__Problem description__. In your copy, include every line of the listing below exactly but none of the pictures.

__Data excerpts__.
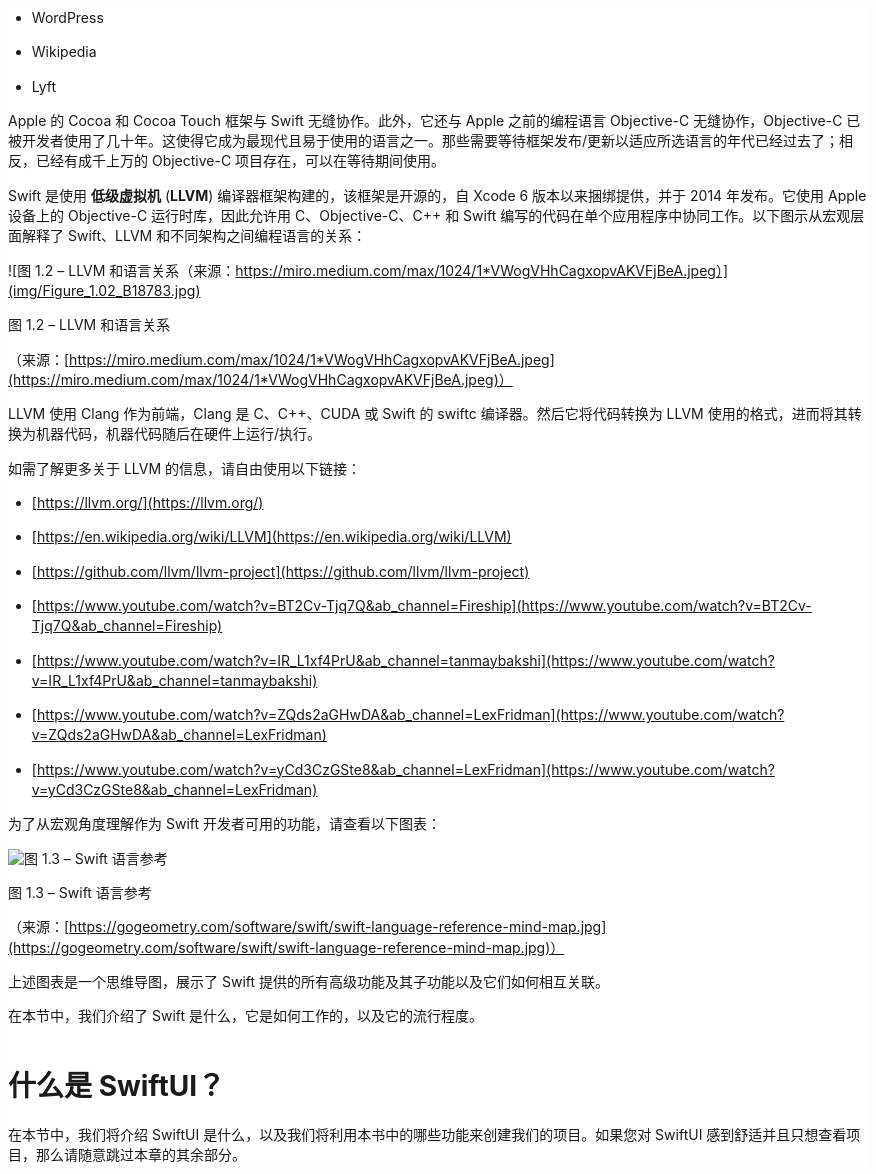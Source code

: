 +   WordPress

+   Wikipedia

+   Lyft

Apple 的 Cocoa 和 Cocoa Touch 框架与 Swift 无缝协作。此外，它还与 Apple 之前的编程语言 Objective-C 无缝协作，Objective-C 已被开发者使用了几十年。这使得它成为最现代且易于使用的语言之一。那些需要等待框架发布/更新以适应所选语言的年代已经过去了；相反，已经有成千上万的 Objective-C 项目存在，可以在等待期间使用。

Swift 是使用 **低级虚拟机** (**LLVM**) 编译器框架构建的，该框架是开源的，自 Xcode 6 版本以来捆绑提供，并于 2014 年发布。它使用 Apple 设备上的 Objective-C 运行时库，因此允许用 C、Objective-C、C++ 和 Swift 编写的代码在单个应用程序中协同工作。以下图示从宏观层面解释了 Swift、LLVM 和不同架构之间编程语言的关系：

![图 1.2 – LLVM 和语言关系（来源：https://miro.medium.com/max/1024/1*VWogVHhCagxopvAKVFjBeA.jpeg）](img/Figure_1.02_B18783.jpg)

图 1.2 – LLVM 和语言关系

（来源：[https://miro.medium.com/max/1024/1*VWogVHhCagxopvAKVFjBeA.jpeg](https://miro.medium.com/max/1024/1*VWogVHhCagxopvAKVFjBeA.jpeg)）

LLVM 使用 Clang 作为前端，Clang 是 C、C++、CUDA 或 Swift 的 swiftc 编译器。然后它将代码转换为 LLVM 使用的格式，进而将其转换为机器代码，机器代码随后在硬件上运行/执行。

如需了解更多关于 LLVM 的信息，请自由使用以下链接：

+   [https://llvm.org/](https://llvm.org/)

+   [https://en.wikipedia.org/wiki/LLVM](https://en.wikipedia.org/wiki/LLVM)

+   [https://github.com/llvm/llvm-project](https://github.com/llvm/llvm-project)

+   [https://www.youtube.com/watch?v=BT2Cv-Tjq7Q&ab_channel=Fireship](https://www.youtube.com/watch?v=BT2Cv-Tjq7Q&ab_channel=Fireship)

+   [https://www.youtube.com/watch?v=IR_L1xf4PrU&ab_channel=tanmaybakshi](https://www.youtube.com/watch?v=IR_L1xf4PrU&ab_channel=tanmaybakshi)

+   [https://www.youtube.com/watch?v=ZQds2aGHwDA&ab_channel=LexFridman](https://www.youtube.com/watch?v=ZQds2aGHwDA&ab_channel=LexFridman)

+   [https://www.youtube.com/watch?v=yCd3CzGSte8&ab_channel=LexFridman](https://www.youtube.com/watch?v=yCd3CzGSte8&ab_channel=LexFridman)

为了从宏观角度理解作为 Swift 开发者可用的功能，请查看以下图表：

![图 1.3 – Swift 语言参考](img/Figure_1.03_B18783.jpg)

图 1.3 – Swift 语言参考

（来源：[https://gogeometry.com/software/swift/swift-language-reference-mind-map.jpg](https://gogeometry.com/software/swift/swift-language-reference-mind-map.jpg)）

上述图表是一个思维导图，展示了 Swift 提供的所有高级功能及其子功能以及它们如何相互关联。

在本节中，我们介绍了 Swift 是什么，它是如何工作的，以及它的流行程度。

# 什么是 SwiftUI？

在本节中，我们将介绍 SwiftUI 是什么，以及我们将利用本书中的哪些功能来创建我们的项目。如果您对 SwiftUI 感到舒适并且只想查看项目，那么请随意跳过本章的其余部分。
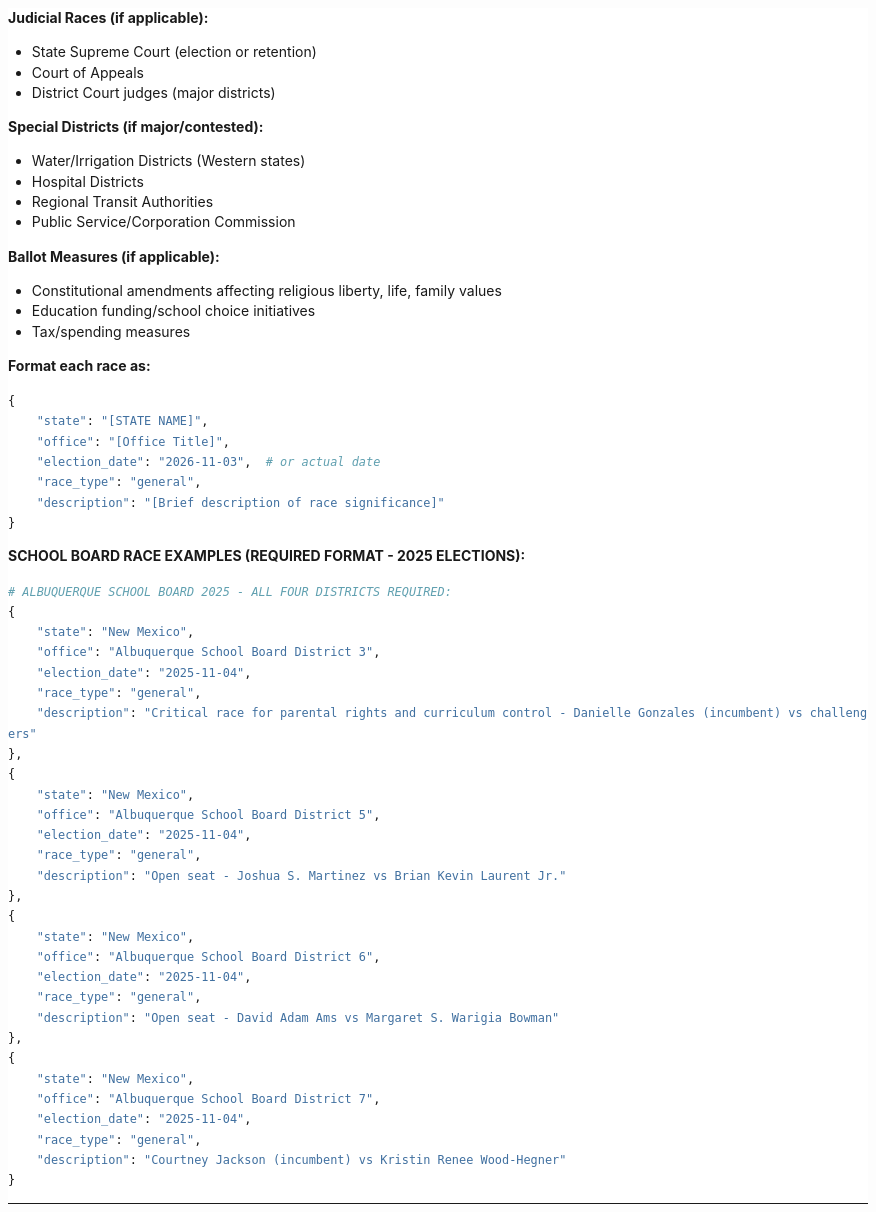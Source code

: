 **Judicial Races (if applicable):**
- State Supreme Court (election or retention)
- Court of Appeals
- District Court judges (major districts)

**Special Districts (if major/contested):**
- Water/Irrigation Districts (Western states)
- Hospital Districts
- Regional Transit Authorities
- Public Service/Corporation Commission

**Ballot Measures (if applicable):**
- Constitutional amendments affecting religious liberty, life, family values
- Education funding/school choice initiatives
- Tax/spending measures

**Format each race as:**
```python
{
    "state": "[STATE NAME]",
    "office": "[Office Title]",
    "election_date": "2026-11-03",  # or actual date
    "race_type": "general",
    "description": "[Brief description of race significance]"
}
```

**SCHOOL BOARD RACE EXAMPLES (REQUIRED FORMAT - 2025 ELECTIONS):**
```python
# ALBUQUERQUE SCHOOL BOARD 2025 - ALL FOUR DISTRICTS REQUIRED:
{
    "state": "New Mexico",
    "office": "Albuquerque School Board District 3",
    "election_date": "2025-11-04",
    "race_type": "general",
    "description": "Critical race for parental rights and curriculum control - Danielle Gonzales (incumbent) vs challengers"
},
{
    "state": "New Mexico",
    "office": "Albuquerque School Board District 5",
    "election_date": "2025-11-04",
    "race_type": "general",
    "description": "Open seat - Joshua S. Martinez vs Brian Kevin Laurent Jr."
},
{
    "state": "New Mexico",
    "office": "Albuquerque School Board District 6",
    "election_date": "2025-11-04",
    "race_type": "general",
    "description": "Open seat - David Adam Ams vs Margaret S. Warigia Bowman"
},
{
    "state": "New Mexico",
    "office": "Albuquerque School Board District 7",
    "election_date": "2025-11-04",
    "race_type": "general",
    "description": "Courtney Jackson (incumbent) vs Kristin Renee Wood-Hegner"
}
```

---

__Output__.
Source code

: +   WordPress

+   Wikipedia

+   Lyft

Apple 的 Cocoa 和 Cocoa Touch 框架与 Swift 无缝协作。此外，它还与 Apple 之前的编程语言 Objective-C 无缝协作，Objective-C 已被开发者使用了几十年。这使得它成为最现代且易于使用的语言之一。那些需要等待框架发布/更新以适应所选语言的年代已经过去了；相反，已经有成千上万的 Objective-C 项目存在，可以在等待期间使用。

Swift 是使用 **低级虚拟机** (**LLVM**) 编译器框架构建的，该框架是开源的，自 Xcode 6 版本以来捆绑提供，并于 2014 年发布。它使用 Apple 设备上的 Objective-C 运行时库，因此允许用 C、Objective-C、C++ 和 Swift 编写的代码在单个应用程序中协同工作。以下图示从宏观层面解释了 Swift、LLVM 和不同架构之间编程语言的关系：

![图 1.2 – LLVM 和语言关系（来源：https://miro.medium.com/max/1024/1*VWogVHhCagxopvAKVFjBeA.jpeg）](img/Figure_1.02_B18783.jpg)

图 1.2 – LLVM 和语言关系

（来源：[https://miro.medium.com/max/1024/1*VWogVHhCagxopvAKVFjBeA.jpeg](https://miro.medium.com/max/1024/1*VWogVHhCagxopvAKVFjBeA.jpeg)）

LLVM 使用 Clang 作为前端，Clang 是 C、C++、CUDA 或 Swift 的 swiftc 编译器。然后它将代码转换为 LLVM 使用的格式，进而将其转换为机器代码，机器代码随后在硬件上运行/执行。

如需了解更多关于 LLVM 的信息，请自由使用以下链接：

+   [https://llvm.org/](https://llvm.org/)

+   [https://en.wikipedia.org/wiki/LLVM](https://en.wikipedia.org/wiki/LLVM)

+   [https://github.com/llvm/llvm-project](https://github.com/llvm/llvm-project)

+   [https://www.youtube.com/watch?v=BT2Cv-Tjq7Q&ab_channel=Fireship](https://www.youtube.com/watch?v=BT2Cv-Tjq7Q&ab_channel=Fireship)

+   [https://www.youtube.com/watch?v=IR_L1xf4PrU&ab_channel=tanmaybakshi](https://www.youtube.com/watch?v=IR_L1xf4PrU&ab_channel=tanmaybakshi)

+   [https://www.youtube.com/watch?v=ZQds2aGHwDA&ab_channel=LexFridman](https://www.youtube.com/watch?v=ZQds2aGHwDA&ab_channel=LexFridman)

+   [https://www.youtube.com/watch?v=yCd3CzGSte8&ab_channel=LexFridman](https://www.youtube.com/watch?v=yCd3CzGSte8&ab_channel=LexFridman)

为了从宏观角度理解作为 Swift 开发者可用的功能，请查看以下图表：

![图 1.3 – Swift 语言参考](img/Figure_1.03_B18783.jpg)

图 1.3 – Swift 语言参考

（来源：[https://gogeometry.com/software/swift/swift-language-reference-mind-map.jpg](https://gogeometry.com/software/swift/swift-language-reference-mind-map.jpg)）

上述图表是一个思维导图，展示了 Swift 提供的所有高级功能及其子功能以及它们如何相互关联。

在本节中，我们介绍了 Swift 是什么，它是如何工作的，以及它的流行程度。

# 什么是 SwiftUI？

在本节中，我们将介绍 SwiftUI 是什么，以及我们将利用本书中的哪些功能来创建我们的项目。如果您对 SwiftUI 感到舒适并且只想查看项目，那么请随意跳过本章的其余部分。
Source code

: **Judicial Races (if applicable):**
- State Supreme Court (election or retention)
- Court of Appeals
- District Court judges (major districts)

**Special Districts (if major/contested):**
- Water/Irrigation Districts (Western states)
- Hospital Districts
- Regional Transit Authorities
- Public Service/Corporation Commission

**Ballot Measures (if applicable):**
- Constitutional amendments affecting religious liberty, life, family values
- Education funding/school choice initiatives
- Tax/spending measures

**Format each race as:**
```python
{
    "state": "[STATE NAME]",
    "office": "[Office Title]",
    "election_date": "2026-11-03",  # or actual date
    "race_type": "general",
    "description": "[Brief description of race significance]"
}
```

**SCHOOL BOARD RACE EXAMPLES (REQUIRED FORMAT - 2025 ELECTIONS):**
```python
# ALBUQUERQUE SCHOOL BOARD 2025 - ALL FOUR DISTRICTS REQUIRED:
{
    "state": "New Mexico",
    "office": "Albuquerque School Board District 3",
    "election_date": "2025-11-04",
    "race_type": "general",
    "description": "Critical race for parental rights and curriculum control - Danielle Gonzales (incumbent) vs challengers"
},
{
    "state": "New Mexico",
    "office": "Albuquerque School Board District 5",
    "election_date": "2025-11-04",
    "race_type": "general",
    "description": "Open seat - Joshua S. Martinez vs Brian Kevin Laurent Jr."
},
{
    "state": "New Mexico",
    "office": "Albuquerque School Board District 6",
    "election_date": "2025-11-04",
    "race_type": "general",
    "description": "Open seat - David Adam Ams vs Margaret S. Warigia Bowman"
},
{
    "state": "New Mexico",
    "office": "Albuquerque School Board District 7",
    "election_date": "2025-11-04",
    "race_type": "general",
    "description": "Courtney Jackson (incumbent) vs Kristin Renee Wood-Hegner"
}
```

---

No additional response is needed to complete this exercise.